They actually grew Godiva chocolates. When I was there, they had owned Godiva of the brand for over 80 years. And they only sold it off about 20 years ago. Many brands like Franco, American Paste, Picanti Sauce, Prego's Tomato Sauce. It goes on and on and on. The V8, V8, Splash, lot of brands. And so it's a brand company. They call it consumer products company. I enjoyed so much about that journey. One of the first days I was there, I was in it, I happened to be in a meeting just because I was at the back of the meeting and they were talking about feminine soups and masculine soups. Have you ever heard of such a thing? I didn't either. And I didn't even know what they were talking about. They thought about the soup category in so hard that they had chunky soup, which was focused on men.

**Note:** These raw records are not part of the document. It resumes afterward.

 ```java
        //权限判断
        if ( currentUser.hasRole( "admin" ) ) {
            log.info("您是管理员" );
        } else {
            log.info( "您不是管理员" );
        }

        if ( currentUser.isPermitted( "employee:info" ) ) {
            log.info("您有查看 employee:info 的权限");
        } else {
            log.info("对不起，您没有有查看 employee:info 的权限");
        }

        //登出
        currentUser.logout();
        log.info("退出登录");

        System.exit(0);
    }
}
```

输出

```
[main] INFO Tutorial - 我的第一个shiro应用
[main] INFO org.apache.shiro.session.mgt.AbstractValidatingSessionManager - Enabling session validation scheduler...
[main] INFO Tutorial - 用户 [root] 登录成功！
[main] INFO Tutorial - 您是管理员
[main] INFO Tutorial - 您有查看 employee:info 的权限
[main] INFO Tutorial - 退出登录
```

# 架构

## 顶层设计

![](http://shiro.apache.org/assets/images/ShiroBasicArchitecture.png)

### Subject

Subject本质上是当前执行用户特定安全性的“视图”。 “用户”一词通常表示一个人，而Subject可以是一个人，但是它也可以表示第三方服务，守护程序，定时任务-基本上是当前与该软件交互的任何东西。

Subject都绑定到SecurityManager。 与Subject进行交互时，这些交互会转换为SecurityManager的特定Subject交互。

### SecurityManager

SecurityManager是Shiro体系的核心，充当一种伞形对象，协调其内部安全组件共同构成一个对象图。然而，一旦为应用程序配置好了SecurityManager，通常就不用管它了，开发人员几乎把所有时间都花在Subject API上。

And then they had this thing called home style, which was focused on women, and they had the condensed line. So they viewed these things as fundamentally different demographically varied product portfolio, and it just blew my mind. I never thought of like, you could think that hard brands and demographics and sell to and so forth. It changed my whole mindset about how you think about a product, a demographic, a marketing campaign, a positioning and so forth. And they had another problem, which I think every successful business has,

20% of their users represented 80% of their volume, right? So they would find you would have somebody love paste picante sauce and put it on everything, put it in breakfast, lunch and dinner, snacks and so forth. It would be like this with every one of their products. And you always have this conundrum, how do you grow the business? You convert somebody that's not a heavy user to a heavy user, or do you convert your heavy users to eating yet even more? And it was a constant battle between two concepts around how do you grow a business?

Den:

And in your role as a CISO there, were you covering all the brands, the whole thing, and what was that experience? I mean, from a cyber perspective, a risk perspective, a risk tolerance, what was the tolerance for risk like there? And what were the attacks like? Because I'm sure there were attacks.

Carl:

Yeah, there were definitely attacks. Back in the late '90s, cybersecurity was a redheaded stepchild. There was nothing respected at all, but I had responsibility for the entire portfolio worldwide, and it was extremely difficult because we had thermal plants that produced heavy product like soup and drink, like V8 tomato juice and V8 fruit juices and so forth. And then Pepperidge Farm had a very interesting business. They had three businesses. They had a fresh business where they ran around and with literally bread trucks delivering fresh bread to stores. They had a frozen business, if you're probably familiar, they do a very good frozen cakes business and frozen pastry business. And so they had a frozen business. And then they had a shelf stable cracker business like the goldfish and the cookies, the Milano cookies and these kinds of things. And each one of those businesses had a very different go- to-market strategy.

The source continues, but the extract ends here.